Due to the war, Joana left her home and was separated from her family. Here, she zooms out from her own life to reflect on the millions of refugees facing a similar situation. During World War II, millions of people from many different nations became refugees as Allied and Axis forces battled each other. This refugee crisis, and the refugees' attempt to escape to safety during Operation Hannibal, form the historical backdrop to Salt to the Sea. During Operation Hannibal, over two million Lithuanians, Latvians, Estonians, ethnic Germans, and residents of the East Prussian and Polish corridors were evacuated.
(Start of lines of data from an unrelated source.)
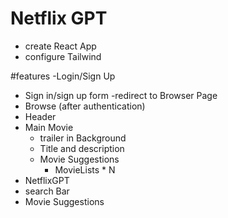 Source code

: # Netflix GPT

- create React App
- configure Tailwind

#features 
-Login/Sign Up
   - Sign in/sign up form
   -redirect to Browser Page
- Browse (after authentication)
- Header 
- Main Movie
    - trailer in Background
    - Title and description
    - Movie Suggestions
       - MovieLists * N 
- NetflixGPT
- search Bar 
- Movie Suggestions
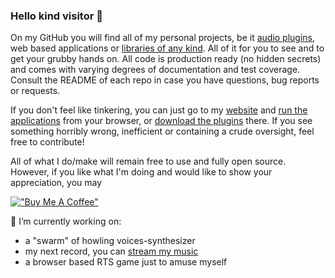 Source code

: ### Hello kind visitor 👋

On my GitHub you will find all of my personal projects, be it [audio plugins](https://github.com/igorski?utf8=%E2%9C%93&tab=repositories&q=vst), web based applications or [libraries of any kind](https://github.com/igorski?utf8=%E2%9C%93&tab=repositories&q=library). All of it for you to see and to get your grubby hands on. All code is production ready (no hidden secrets) and comes with varying degrees of documentation and test coverage. Consult the README of each repo in case you have questions, bug reports or requests.

If you don't feel like tinkering, you can just go to my [website](https://www.igorski.nl) and [run the applications](https://www.igorski.nl/apps) from your browser, or [download the plugins](https://www.igorski.nl/download) there. If you see something horribly wrong, inefficient or containing a crude oversight, feel free to contribute!

All of what I do/make will remain free to use and fully open source. However, if you like what I'm doing and would like to show your appreciation, you may

[!["Buy Me A Coffee"](https://www.buymeacoffee.com/assets/img/custom_images/orange_img.png)](https://www.buymeacoffee.com/igorski)

🔭 I’m currently working on:

 - a "swarm" of howling voices-synthesizer
 - my next record, you can [stream my music](https://songwhip.com/drosophelia)
 - a browser based RTS game just to amuse myself

<!--
**igorski/igorski** is a ✨ _special_ ✨ repository because its `README.md` (this file) appears on your GitHub profile.

Here are some ideas to get you started:

- 🔭 I’m currently working on ...
- 🌱 I’m currently learning ...
- 👯 I’m looking to collaborate on ...
- 🤔 I’m looking for help with ...
- 💬 Ask me about ...
- 📫 How to reach me: ...
- 😄 Pronouns: ...
- ⚡ Fun fact: ...
-->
"I moved from body to body, treating blisters, wounds, frostbite. But I had no treatment for what plagued people most the most. Fear."

Joana, p. 40

As they make a long and difficult trek, the refugees suffer many physical ailments. However, while Joana can cure the blisters, wounds, and frostbite of her fellow travelers, she has no treatment for their fear. Despite the physical troubles the refugees experience, fear is what ails them most. Throughout Salt to the Sea, Sepetys indicates that while war's physical impacts are terrible, it is often the psychological consequences of war that are the most permanent and difficult to deal with. While the characters may recover from their wounds, they will likely live with their trauma forever.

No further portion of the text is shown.